ACTIVITY:
Take the line that contains "start without stopping.\par" as the first line and the final line of the records as the last; return exactly those lines and the lines between.

──────── EXCERPTED RECORDS

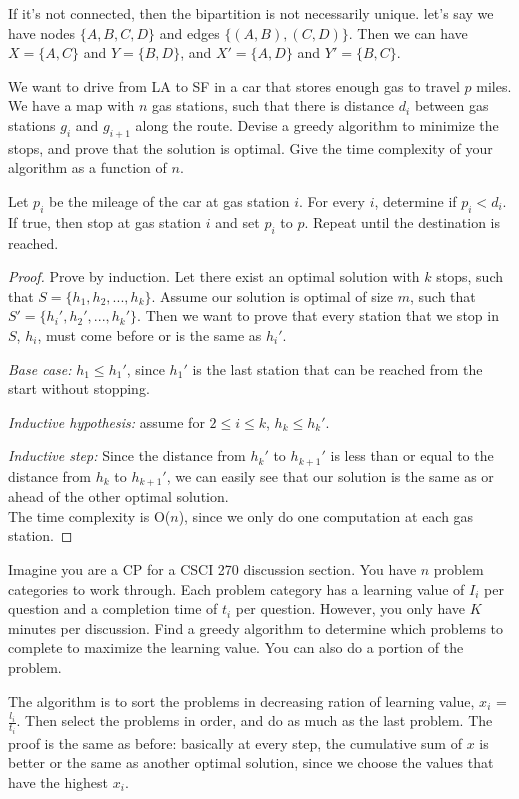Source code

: \documentclass[11pt]{article}
\begin{document}
If it's not connected, then the bipartition is not necessarily unique. let's say we have nodes $\{A,B,C,D\}$ and edges $\{(A,B), (C,D)\}$. Then we can have $X = \{A,C\}$ and $Y = \{B,D\}$, and $X' = \{A, D\}$ and $Y' = \{B,C\}$.

\begin{exmp}
We want to drive from LA to SF in a car that stores enough gas to travel $p$ miles. We have a map with $n$ gas stations, such that there is distance $d_i$ between gas stations $g_i$ and $g_{i+1}$ along the route. Devise a greedy algorithm to minimize the stops, and prove that the solution is optimal. Give the time complexity of your algorithm as a function of $n$.
\end{exmp}

Let $p_i$ be the mileage of the car at gas station $i$. For every $i$, determine if $p_i < d_i$. If true, then stop at gas station $i$ and set $p_i$ to $p$. Repeat until the destination is reached.

\begin{proof}
\setlength{\parindent}{12pt}
Prove by induction. Let there exist an optimal solution with $k$ stops, such that $S = \{h_1, h_2, ..., h_k\}$. Assume our solution is optimal of size $m$, such that $S' = \{h_i', h_2', ..., h_k'\}$. Then we want to prove that every station that we stop in $S$, $h_i$, must come before or is the same as $h_i'$. \par
\textit{Base case:} $h_1 \leq h_1'$, since $h_1'$ is the last station that can be reached from the start without stopping.\par
\textit{Inductive hypothesis:} assume for $2 \leq i \leq k$, $h_k \leq h_k'$.\par
\textit{Inductive step:} Since the distance from $h_k'$ to $h_{k+1}'$ is less than or equal to the distance from $h_k$ to $h_{k+1}'$, we can easily see that our solution is the same as or ahead of the other optimal solution. \\[1em]
The time complexity is O($n$), since we only do one computation at each gas station.
\end{proof}

\begin{exmp}
Imagine you are a CP for a CSCI 270 discussion section. You have $n$ problem categories to work through. Each problem category has a learning value of $I_i$ per question and a completion time of $t_i$ per question. However, you only have $K$ minutes per discussion. Find a greedy algorithm to determine which problems to complete to maximize the learning value. You can also do a portion of the problem.
\end{exmp}
The algorithm is to sort the problems in decreasing ration of learning value, $x_i$ = $\frac{l_i}{t_i}$. Then select the problems in order, and do as much as the last problem. The proof is the same as before: basically at every step, the cumulative sum of $x$ is better or the same as another optimal solution, since we choose the values that have the highest $x_i$.
\end{document}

────────────────

EXERCISE SOLUTION:
\textit{Base case:} $h_1 \leq h_1'$, since $h_1'$ is the last station that can be reached from the start without stopping.\par
\textit{Inductive hypothesis:} assume for $2 \leq i \leq k$, $h_k \leq h_k'$.\par
\textit{Inductive step:} Since the distance from $h_k'$ to $h_{k+1}'$ is less than or equal to the distance from $h_k$ to $h_{k+1}'$, we can easily see that our solution is the same as or ahead of the other optimal solution. \\[1em]
The time complexity is O($n$), since we only do one computation at each gas station.
\end{proof}

\begin{exmp}
Imagine you are a CP for a CSCI 270 discussion section. You have $n$ problem categories to work through. Each problem category has a learning value of $I_i$ per question and a completion time of $t_i$ per question. However, you only have $K$ minutes per discussion. Find a greedy algorithm to determine which problems to complete to maximize the learning value. You can also do a portion of the problem.
\end{exmp}
The algorithm is to sort the problems in decreasing ration of learning value, $x_i$ = $\frac{l_i}{t_i}$. Then select the problems in order, and do as much as the last problem. The proof is the same as before: basically at every step, the cumulative sum of $x$ is better or the same as another optimal solution, since we choose the values that have the highest $x_i$.
\end{document}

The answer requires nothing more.